The cathedral in Florence

Florence! Firenze! The highly praised cradle of renaissance - what one has heard and read about this city!

Ido unloads us in the city centre after he has paid the bus-tax of 230 €. It is ten o'clock. The compulsory local guide waits for us at the unload-spot behind San Marco, and our shepherds lead us to the San Lorenzo church for a culture-injection in the Medicis' chapel.

There are marble statues by Michelangelo and shrines with decorated bones. Michelangelo must have made the sculptures before he had ever seen a naked woman, because the stony girls have abdomens like male athletes and their breasts are so far apart they almost point sideways.

The pompous chapel is being restored and the scaffolds are black pipes with golden joints - I have never seen such impressive scaffolds! TG delivers his speech sotto voce, and then we have 20 minutes on our own to admire the place. I hastily admire the rest room and exit to the piazza outside where there are live people with a normal anatomy.

We pass the cathedral with the impressive dome, Palazzo Vecchio, Uffizi and Ponte Vecchio before we are released. We have passed countless tourists and hawkers and have been very alert, because TG has warned us that there are more pickpockets here than in Rome or Palermo. I believe him: there are really many tourists here and they offer the perfect hunting ground for pickpockets.

On our own

Helle and I immediately turn our backs on the city centre - we want to escape the crowd and soon find a café with reasonable prices. We get espressi standing at the bar and two take away panini for 5.6 €. Later Nina from Norway tells us that at the café they visited a Baily (sitting at a table) was 11 €. Sore feet can be expensive.

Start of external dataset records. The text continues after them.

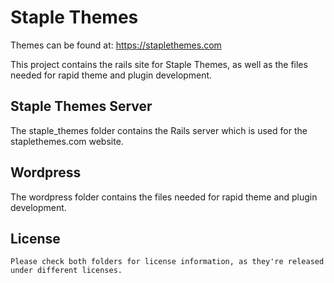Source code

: # Staple Themes

Themes can be found at: https://staplethemes.com 

This project contains the rails site for Staple Themes, as well as the files needed for rapid theme and plugin development.

## Staple Themes Server

The staple_themes folder contains the Rails server which is used for the staplethemes.com website.

## Wordpress

The wordpress folder contains the files needed for rapid theme and plugin development.

## License

    Please check both folders for license information, as they're released under different licenses.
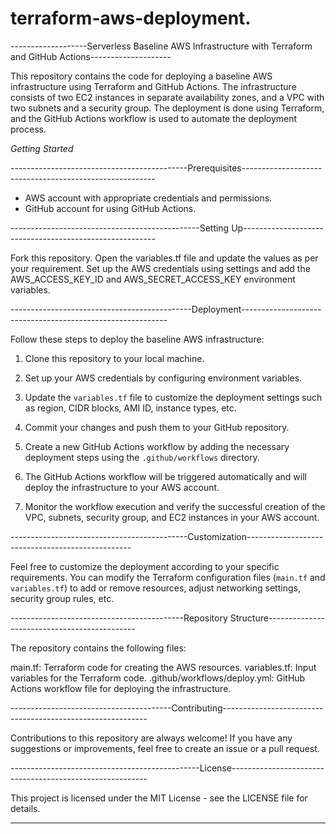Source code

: # terraform-aws-deployment.
-------------------Serverless Baseline AWS Infrastructure with Terraform and GitHub Actions--------------------

This repository contains the code for deploying a baseline AWS infrastructure using Terraform and GitHub Actions. The infrastructure consists of two EC2 instances in separate availability zones, and a VPC with two subnets and a security group. The deployment is done using Terraform, and the GitHub Actions workflow is used to automate the deployment process.


*Getting Started*


--------------------------------------------Prerequisites--------------------------------------------------------


- AWS account with appropriate credentials and permissions.
- GitHub account for using GitHub Actions.


-----------------------------------------------Setting Up--------------------------------------------------------



Fork this repository.
Open the variables.tf file and update the values as per your requirement.
Set up the AWS credentials using settings and add the AWS_ACCESS_KEY_ID and AWS_SECRET_ACCESS_KEY environment variables.



---------------------------------------------Deployment-----------------------------------------------------------



Follow these steps to deploy the baseline AWS infrastructure:

1. Clone this repository to your local machine.

2. Set up your AWS credentials by configuring environment variables.

3. Update the `variables.tf` file to customize the deployment settings such as region, CIDR blocks, AMI ID, instance types, etc.

4. Commit your changes and push them to your GitHub repository.

5. Create a new GitHub Actions workflow by adding the necessary deployment steps using the `.github/workflows` directory.

6. The GitHub Actions workflow will be triggered automatically and will deploy the infrastructure to your AWS account.

7. Monitor the workflow execution and verify the successful creation of the VPC, subnets, security group, and EC2 instances in your AWS account.



--------------------------------------------Customization-------------------------------------------------    

Feel free to customize the deployment according to your specific requirements. You can modify the Terraform configuration files (`main.tf` and `variables.tf`) to add or remove resources, adjust networking settings, security group rules, etc.


-------------------------------------------Repository Structure---------------------------------------------


The repository contains the following files:

main.tf: Terraform code for creating the AWS resources.
variables.tf: Input variables for the Terraform code.
.github/workflows/deploy.yml: GitHub Actions workflow file for deploying the infrastructure.


----------------------------------------Contributing-----------------------------------------------------------


Contributions to this repository are always welcome! If you have any suggestions or improvements, feel free to create an issue or a pull request.


-----------------------------------------------License---------------------------------------------------------


This project is licensed under the MIT License - see the LICENSE file for details.


----------------------------------------------------------------------------------------------------------------------
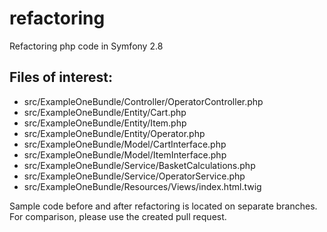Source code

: # refactoring
Refactoring php code in Symfony 2.8

## Files of interest:
* src/ExampleOneBundle/Controller/OperatorController.php
* src/ExampleOneBundle/Entity/Cart.php
* src/ExampleOneBundle/Entity/Item.php
* src/ExampleOneBundle/Entity/Operator.php
* src/ExampleOneBundle/Model/CartInterface.php
* src/ExampleOneBundle/Model/ItemInterface.php 
* src/ExampleOneBundle/Service/BasketCalculations.php
* src/ExampleOneBundle/Service/OperatorService.php
* src/ExampleOneBundle/Resources/Views/index.html.twig

Sample code before and after refactoring is located on separate branches. For comparison, please use the created pull request.
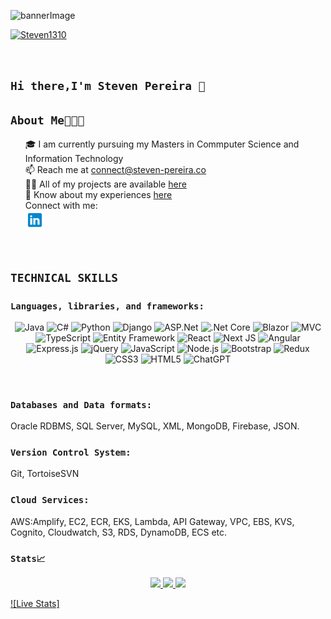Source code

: <div>
<div class="markdown-body">
<!-- MAIN BANNER IMAGE -->

![bannerImage](./assets/images/github-banner.gif)

<!--  PROFILE VISIT COUNTER  --><p align="top"><a href="www.steven-pereira.co" target="_blank"><img src="https://komarev.com/ghpvc/?username=Steven1310&label=Profile%20views&color=36363b&style=flat" alt="Steven1310" /></a></p>
<br>

## `Hi there,I'm Steven Pereira 👋`

## `About Me🧑🏼‍💻`

<p>
<ul type="none">
<li>🎓 I am currently pursuing my Masters in Commputer Science and Information Technology</li>
<li>📫 Reach me at <a href="mailto:connect@steven-pereira.co" target="_blank">connect@steven-pereira.co</a></li>
<li>👨‍💻 All of my projects are available <a href="">here</a></li>
<li>📄 Know about my experiences <a href="">here</a></li>
<li>Connect with me:</li>
<a href="https://www.linkedin.com/in/steven-pereira-33a933169/">
<img src="./assets/images/linkedin.png" alt="alternate text"
width="30px" height="height">
</a>
</ul>
</p>

<br>

## `TECHNICAL SKILLS`

### `Languages, libraries, and frameworks:`

<p align="center">
<img alt="Java" src="https://img.shields.io/badge/java-%23ED8B00.svg?style=for-the-badge&logo=openjdk&logoColor=white" />
<img alt="C#" src="https://img.shields.io/badge/c%23-%23239120.svg?style=for-the-badge&logo=csharp&logoColor=white" />
<img alt="Python" src="https://img.shields.io/badge/python-3670A0?style=for-the-badge&logo=python&logoColor=ffdd54" />
<img alt="Django" src="https://img.shields.io/badge/django-%23092E20.svg?style=for-the-badge&logo=django&logoColor=white" />
<img alt="ASP.Net" src="https://img.shields.io/badge/ASP.NET-5C2D91?style=for-the-badge&logo=.net&logoColor=white" />
<img alt=".Net Core" src="https://img.shields.io/badge/.NET Core-5C2D91?style=for-the-badge&logo=.net&logoColor=white" />
<img alt="Blazor" src="https://img.shields.io/badge/blazor-%235C2D91.svg?style=for-the-badge&logo=blazor&logoColor=white" />
<img alt="MVC" src="https://img.shields.io/badge/MVC-0093C2.svg?style=for-the-badge&logo=MVC&logoColor=white" />
<img alt="TypeScript" src="https://img.shields.io/badge/typescript-%23007ACC.svg?style=for-the-badge&logo=typescript&logoColor=white" />
<img alt="Entity Framework" src="https://img.shields.io/badge/Entity Framework-%235C2D91.svg?style=for-the-badge&logoColor=white" />
<img alt="React" src="https://img.shields.io/badge/React-20232A?style=for-the-badge&logo=react&logoColor=61DAFB" />
<img alt="Next JS" src="https://img.shields.io/badge/Next-black?style=for-the-badge&logo=next.js&logoColor=white" />
<img alt="Angular" src="https://img.shields.io/badge/angular-%23DD0031.svg?style=for-the-badge&logo=angular&logoColor=white" />
<img alt="Express.js" src="https://img.shields.io/badge/Express.js-000000?style=for-the-badge&logo=express&logoColor=white" />
<img alt="jQuery" src="https://img.shields.io/badge/jquery-%230769AD.svg?style=for-the-badge&logo=jquery&logoColor=white" />
<img alt="JavaScript" src="https://img.shields.io/badge/javascript-%23323330.svg?style=for-the-badge&logo=javascript&logoColor=%23F7DF1E" />
<img alt="Node.js" src="https://img.shields.io/badge/Node.js-339933?style=for-the-badge&logo=node.js&logoColor=white" />
<img alt="Bootstrap" src="https://img.shields.io/badge/Bootstrap-563D7C?style=for-the-badge&logo=bootstrap&logoColor=white" >
<img alt="Redux" src="https://img.shields.io/badge/Redux-593D88?style=for-the-badge&logo=redux&logoColor=white" />
<img alt="CSS3" src="https://img.shields.io/badge/CSS3-1572B6?style=for-the-badge&logo=css3&logoColor=white" />
<img alt="HTML5" src="https://img.shields.io/badge/HTML5-E34F26?style=for-the-badge&logo=html5&logoColor=white" />
<img alt="ChatGPT" src="https://img.shields.io/badge/ChatGPT-FFAC45?style=for-the-badge&logo=openai&logoColor=white" />

</p><br>

### `Databases and Data formats:`

Oracle RDBMS, SQL Server, MySQL, XML, MongoDB, Firebase, JSON.

### `Version Control System:`

Git, TortoiseSVN

### `Cloud Services:`

AWS:Amplify, EC2, ECR, EKS, Lambda, API Gateway, VPC, EBS, KVS, Cognito, Cloudwatch, S3, RDS, DynamoDB, ECS etc.

### `Stats📈`

<a href="https://github.com/Steven1310">
<p align="center">
<img height=150em src="https://github-readme-stats.vercel.app/api?username=Steven1310&show_icons=true&count_private=true&custom_title=My%20Github%20Stat&layout=compact&theme=radical&hide=issues&hide_border=true&hide_title=true,contribs" /> 
<img height=150em style="align-item: center" src="https://github-readme-stats.vercel.app/api/top-langs/?username=Steven1310&custom_title=Languages%20used:&layout=compact&theme=radical&hide_border=true&hide_title=true"  /> 
<img  height=150em src="http://github-readme-streak-stats.herokuapp.com/?user=Steven1310&theme=algolia&date_format=M%20j%5B%2C%20Y%5D&ring=ff3068&fire=ff3068&sideNums=ff3068" />
</p>
</a>

[![Live Stats]](https://githubanalytics-48a3f.web.app/?username=Steven1310&theme=theme-dark)

 </div>
</div>

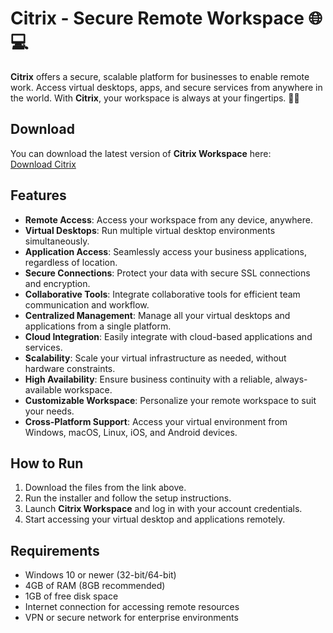 # Citrix - Secure Remote Workspace 🌐💻

**Citrix** offers a secure, scalable platform for businesses to enable remote work. Access virtual desktops, apps, and secure services from anywhere in the world. With **Citrix**, your workspace is always at your fingertips. 🔐💼

## Download

You can download the latest version of **Citrix Workspace** here:  
[Download Citrix](https://tinyurl.com/Github-Installer)

## Features

- **Remote Access**: Access your workspace from any device, anywhere.
- **Virtual Desktops**: Run multiple virtual desktop environments simultaneously.
- **Application Access**: Seamlessly access your business applications, regardless of location.
- **Secure Connections**: Protect your data with secure SSL connections and encryption.
- **Collaborative Tools**: Integrate collaborative tools for efficient team communication and workflow.
- **Centralized Management**: Manage all your virtual desktops and applications from a single platform.
- **Cloud Integration**: Easily integrate with cloud-based applications and services.
- **Scalability**: Scale your virtual infrastructure as needed, without hardware constraints.
- **High Availability**: Ensure business continuity with a reliable, always-available workspace.
- **Customizable Workspace**: Personalize your remote workspace to suit your needs.
- **Cross-Platform Support**: Access your virtual environment from Windows, macOS, Linux, iOS, and Android devices.

## How to Run

1. Download the files from the link above.
2. Run the installer and follow the setup instructions.
3. Launch **Citrix Workspace** and log in with your account credentials.
4. Start accessing your virtual desktop and applications remotely.

## Requirements

- Windows 10 or newer (32-bit/64-bit)
- 4GB of RAM (8GB recommended)
- 1GB of free disk space
- Internet connection for accessing remote resources
- VPN or secure network for enterprise environments


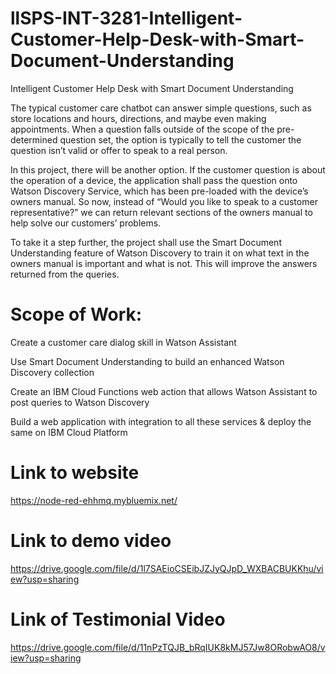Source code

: # llSPS-INT-3281-Intelligent-Customer-Help-Desk-with-Smart-Document-Understanding
Intelligent Customer Help Desk with Smart Document Understanding

The typical customer care chatbot can answer simple questions, such as store locations and hours, directions, and maybe even making appointments. When a question falls outside of the scope of the pre-determined question set, the option is typically to tell the customer the question isn’t valid or offer to speak to a real person.

In this project, there will be another option. If the customer question is about the operation of a device, the application shall pass the question onto Watson Discovery Service, which has been pre-loaded with the device’s owners manual. So now, instead of “Would you like to speak to a customer representative?” we can return relevant sections of the owners manual to help solve our customers’ problems.

To take it a step further, the project shall use the Smart Document Understanding feature of Watson Discovery to train it on what text in the owners manual is important and what is not. This will improve the answers returned from the queries.

# Scope of Work:

Create a customer care dialog skill in Watson Assistant

Use Smart Document Understanding to build an enhanced Watson Discovery collection

Create an IBM Cloud Functions web action that allows Watson Assistant to post queries to Watson Discovery

Build a web application with integration to all these services & deploy the same on IBM Cloud Platform

# Link to website
https://node-red-ehhmq.mybluemix.net/

# Link to demo video
https://drive.google.com/file/d/1l7SAEioCSEibJZJyQJpD_WXBACBUKKhu/view?usp=sharing

# Link of Testimonial Video
https://drive.google.com/file/d/11nPzTQJB_bRqIUK8kMJ57Jw8ORobwAO8/view?usp=sharing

We eat our sandwiches at Piazza Reppublica where an excellent classical guitarist entertains. We have absolutely no intentions to wait for hours in a line to see a museum no matter how excellent the art may be. We just want to kill time and get some impressions in a pleasant way.

Piazza Pieri Maggiore in Florence

So at random we pass the cathedral walking east. Streets and houses are dull and there is certainly no atmosphere here, but suddenly we are on a cosy square, Piazza Pieri Maggiore.

Here is a café and they should not be blamed for serving sushi. There is also a vegetable store and a butcher and the square is teeming with local life.

We settle outside the café and get espressi and water. It is nice to sit and watch life pass by. Locals shop in the vegetable store or at the butcher's behind it. A couple of policemen talk peacefully with a driver who uses his arms a lot, and people pass by with shopping bags on their way home to lunch. A couple of very gay Italian gays sit down at the next table for refreshments.

I write a postcard, and we pay a visit to the renaissance cellars and the not so clean toilet. There is a limit to how much coffee and water one can drink, so we leave and get on.

The cosy atmosphere continues for a short while with useful shops, but then it stops abruptly; everything gets dull again and we walk aimlessly until we find an Internet café where we can check email and get news from home.

There is an expensive water hole at Piazza San Marco not far from the pick-up point. We sit down expecting to kill time in comfort, but alas they close after just 10 minutes.

Pidgeons and sparrows in Florence

So we retire to the island in the middle of the square, where people rest on benches. Tousled pidgeons and sparrows hang out here living from the occasional crumb. Finally Ido arrives with the bus at half past four.

Florence is a big city and there are probably nice oases where you do not get ripped off, but we did not find them. To us the city was monumental in every way: monumentally dull, monumentally expensive and monumentally crowded by tourists.

For those willing to wait for hours to get inside the famous museums it is probably a treasure throve, but to us it was as exciting as last week's weather forecast, and had we known, we would have preferred to explore Montecatini Terme.

Tonight Boston's menu is pasta and pork chops a la Milanese. Helle has chosen fish instead. We had to choose this morning at breakfast. The pasta is all right, but the rest is lousy. With her fish Helle gets chips - 8 soggy specimens.

The dessert is some kind of dry cake from the freezer with crème or ice. I see nobody eat it. We regret bitterly that we did not find a place on our own.

Down on the corner we have a cup of coffee and something for comfort and enjoy the merry company of Solveig and Nina.